Seven years after the death of his wife, Ryoko, the documentary maker Aoyama, 42, is repeatedly encouraged by his teenage son to remarry. His friend and colleague Yoshikawa suggests to organise an audition for a ad, that can be used as an excuse for finding a match. After all, the potential candidates - thousands of them applied - shall offer insights about their professional and personal path, a picture and this shortens the usual time spent on dating. Aoyama accepts the plan, although reluctantly and apparently there is a winner, Yamasaki Asami, 24, an aspiring actress with a blurry past and a heavy traumatic past. Yoshikawa is wary about her but Aoyama is blind, as those seven years when he waited for the right one to come were for nothing. He is becoming so obsessed about her - without revealing though the truth about the audition she was part of - that even after he is being drugged into unconsciousness by her and the awakened alone in a hotel room when they had sex for the first time, he cannot stop thinking about her. ´It was like a narcotic (...) and not just metaphorically. Her voice and smell and touch had provided him with exactly the same sort of things, chemically speaking, that certain drugs provide and the receptors in his brain were clamouring for her´. Aoyama seems like a man empty inside, unable of simple emotions and with a vague notion of himself.

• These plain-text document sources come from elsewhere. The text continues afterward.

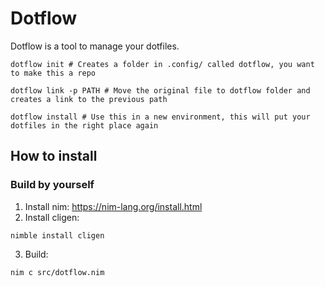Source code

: # Dotflow 

Dotflow is a tool to manage your dotfiles.


```shell
dotflow init # Creates a folder in .config/ called dotflow, you want to make this a repo

dotflow link -p PATH # Move the original file to dotflow folder and creates a link to the previous path

dotflow install # Use this in a new environment, this will put your dotfiles in the right place again

```

## How to install

### Build by yourself
1. Install nim: 
https://nim-lang.org/install.html
2. Install cligen: 
```shell
nimble install cligen
```
3. Build:
```shell
nim c src/dotflow.nim
```
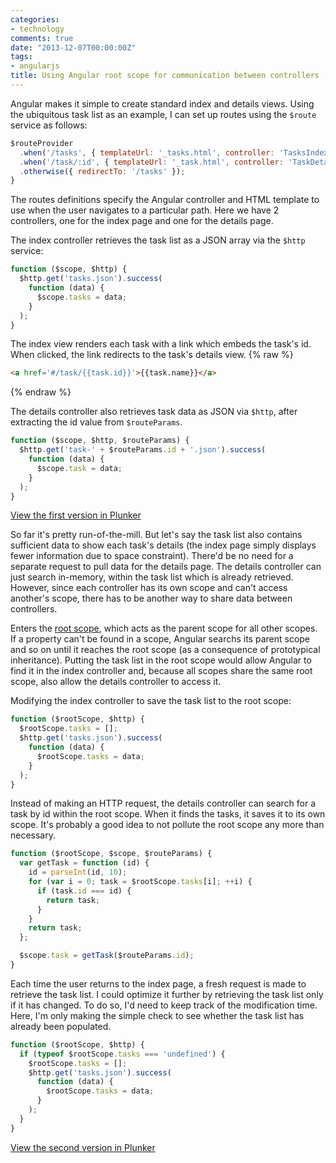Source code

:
 ```yaml
---
categories:
- technology
comments: true
date: "2013-12-07T00:00:00Z"
tags:
- angularjs
title: Using Angular root scope for communication between controllers
---
```

Angular makes it simple to create standard index and details views.  Using the ubiquitous task list as an example, I can set up routes using the `$route` service as follows:

``` javascript
$routeProvider
  .when('/tasks', { templateUrl: '_tasks.html', controller: 'TasksIndexCtrl' })
  .when('/task/:id', { templateUrl: '_task.html', controller: 'TaskDetailsCtrl' })
  .otherwise({ redirectTo: '/tasks' });
}
```

The routes definitions specify the Angular controller and HTML template to use when the user navigates to a particular path.  Here we have 2 controllers, one for the index page and one for the details page.

The index controller retrieves the task list as a JSON array via the `$http` service:
``` javascript
function ($scope, $http) {
  $http.get('tasks.json').success(
    function (data) {
      $scope.tasks = data;
    }
  );
}
```

The index view renders each task with a link which embeds the task's id.  When clicked, the link redirects to the task's details view.
{% raw %}
``` html
<a href='#/task/{{task.id}}'>{{task.name}}</a>
```
{% endraw %}

The details controller also retrieves task data as JSON via `$http`, after extracting the id value from `$routeParams`.
``` javascript
function ($scope, $http, $routeParams) {
  $http.get('task-' + $routeParams.id + '.json').success(
    function (data) {
      $scope.task = data;
    }
  );
}
```

<a href="http://embed.plnkr.co/CzbeallomRCE4HuVWtzO/preview" target="_blank">View the first version in Plunker</a>

So far it's pretty run-of-the-mill.  But let's say the task list also contains sufficient data to show each task's details (the index page simply displays fewer information due to space constraint).  There'd be no need for a separate request to pull data for the details page.  The details controller can just search in-memory, within the task list which is already retrieved.  However, since each controller has its own scope and can't access another's scope, there has to be another way to share data between controllers.

Enters the [root scope](http://docs.angularjs.org/guide/scope), which acts as the parent scope for all other scopes.  If a property can't be found in a scope, Angular searchs its parent scope and so on until it reaches the root scope (as a consequence of prototypical inheritance).  Putting the task list in the root scope would allow Angular to find it in the index controller and, because all scopes share the same root scope, also allow the details controller to access it.

Modifying the index controller to save the task list to the root scope:
``` javascript
function ($rootScope, $http) {
  $rootScope.tasks = [];
  $http.get('tasks.json').success(
    function (data) {
      $rootScope.tasks = data;
    }
  );
}
```

Instead of making an HTTP request, the details controller can search for a task by id within the root scope.  When it finds the tasks, it saves it to its own scope.  It's probably a good idea to not pollute the root scope any more than necessary.
``` javascript
function ($rootScope, $scope, $routeParams) {
  var getTask = function (id) {
    id = parseInt(id, 10);
    for (var i = 0; task = $rootScope.tasks[i]; ++i) {
      if (task.id === id) {
        return task;
      }
    }
    return task;
  };

  $scope.task = getTask($routeParams.id);
}
```

Each time the user returns to the index page, a fresh request is made to retrieve the task list.  I could optimize it further by retrieving the task list only if it has changed.  To do so, I'd need to keep track of the modification time.  Here, I'm only making the simple check to see whether the task list has already been populated.

``` javascript
function ($rootScope, $http) {
  if (typeof $rootScope.tasks === 'undefined') {
    $rootScope.tasks = [];
    $http.get('tasks.json').success(
      function (data) {
        $rootScope.tasks = data;
      }
    );
  }
}
```

<a href="http://embed.plnkr.co/BwEtA3Ftp9SJ0OJCPHyv/preview" target="_blank">View the second version in Plunker</a>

There are a couple of hints blew into the book on several occasions trying to explain the post-WWII Japanese society and the current state-of-affairs of its youth, especially the shift from a status of need - the scarcity of resources after the war - to one of permanent need, as it happens nowadays (´It´s difficult to control the desire to accumulate things´). Within this new configuration, the woman - liberated, free, independent, mostly single - evolves from an angel looking for a new pair of protective wings into a bloody psycho. Yamasaki Asami is an example. On the other hand, the men are mostly passive, stuck into their brains and unable to understand either the nature of the evil or if/where they are wrong. 
The story line is evolving with the same intensity as the tormented young woman. It starts slowly, with some minimal exchanges and events, with some delicate hints about something that it might come at a certain point and it is a terrible outcome - ´He had no way of knowing the unspeakable horrors that awaited him´. 
There are horrors, indeed, that just happen, while Aoyama still stays unbroken and emotionally numb. Which is in itself enough to bear with in any literary worst case scenario.